## About this exercise
Please restate the records that follow exactly, skipping their images.

(Saved data entries)
--------------------------------------------------

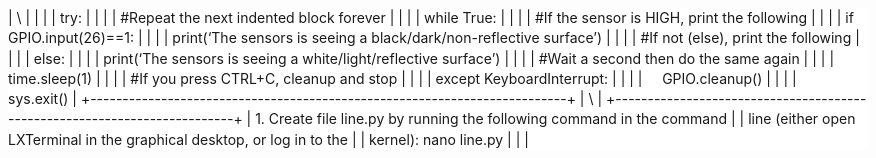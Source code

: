 | \                                                                        |
|                                                                          |
| try:                                                                     |
|                                                                          |
| \#Repeat the next indented block forever                                 |
|                                                                          |
| while True:                                                              |
|                                                                          |
| \#If the sensor is HIGH, print the following                             |
|                                                                          |
| if GPIO.input(26)==1:                                                    |
|                                                                          |
| print(‘The sensors is seeing a black/dark/non-reflective surface’)       |
|                                                                          |
| \#If not (else), print the following                                     |
|                                                                          |
| else:                                                                    |
|                                                                          |
| print(‘The sensors is seeing a white/light/reflective surface’)          |
|                                                                          |
| \#Wait a second then do the same again                                   |
|                                                                          |
| time.sleep(1)                                                            |
|                                                                          |
| \#If you press CTRL+C, cleanup and stop                                  |
|                                                                          |
| except KeyboardInterrupt:                                                |
|                                                                          |
|     GPIO.cleanup()                                                       |
|                                                                          |
|     sys.exit()                                                           |
+--------------------------------------------------------------------------+
| \                                                                        |
+--------------------------------------------------------------------------+
| ​1. Create file line.py by running the following command in the command  |
| line (either open LXTerminal in the graphical desktop, or log in to the  |
| kernel): nano line.py                                                    |
|                                                                          |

--------------------------------------------------

## Task solution
Source code

: | \                                                                        |
|                                                                          |
| try:                                                                     |
|                                                                          |
| \#Repeat the next indented block forever                                 |
|                                                                          |
| while True:                                                              |
|                                                                          |
| \#If the sensor is HIGH, print the following                             |
|                                                                          |
| if GPIO.input(26)==1:                                                    |
|                                                                          |
| print(‘The sensors is seeing a black/dark/non-reflective surface’)       |
|                                                                          |
| \#If not (else), print the following                                     |
|                                                                          |
| else:                                                                    |
|                                                                          |
| print(‘The sensors is seeing a white/light/reflective surface’)          |
|                                                                          |
| \#Wait a second then do the same again                                   |
|                                                                          |
| time.sleep(1)                                                            |
|                                                                          |
| \#If you press CTRL+C, cleanup and stop                                  |
|                                                                          |
| except KeyboardInterrupt:                                                |
|                                                                          |
|     GPIO.cleanup()                                                       |
|                                                                          |
|     sys.exit()                                                           |
+--------------------------------------------------------------------------+
| \                                                                        |
+--------------------------------------------------------------------------+
| ​1. Create file line.py by running the following command in the command  |
| line (either open LXTerminal in the graphical desktop, or log in to the  |
| kernel): nano line.py                                                    |
|                                                                          |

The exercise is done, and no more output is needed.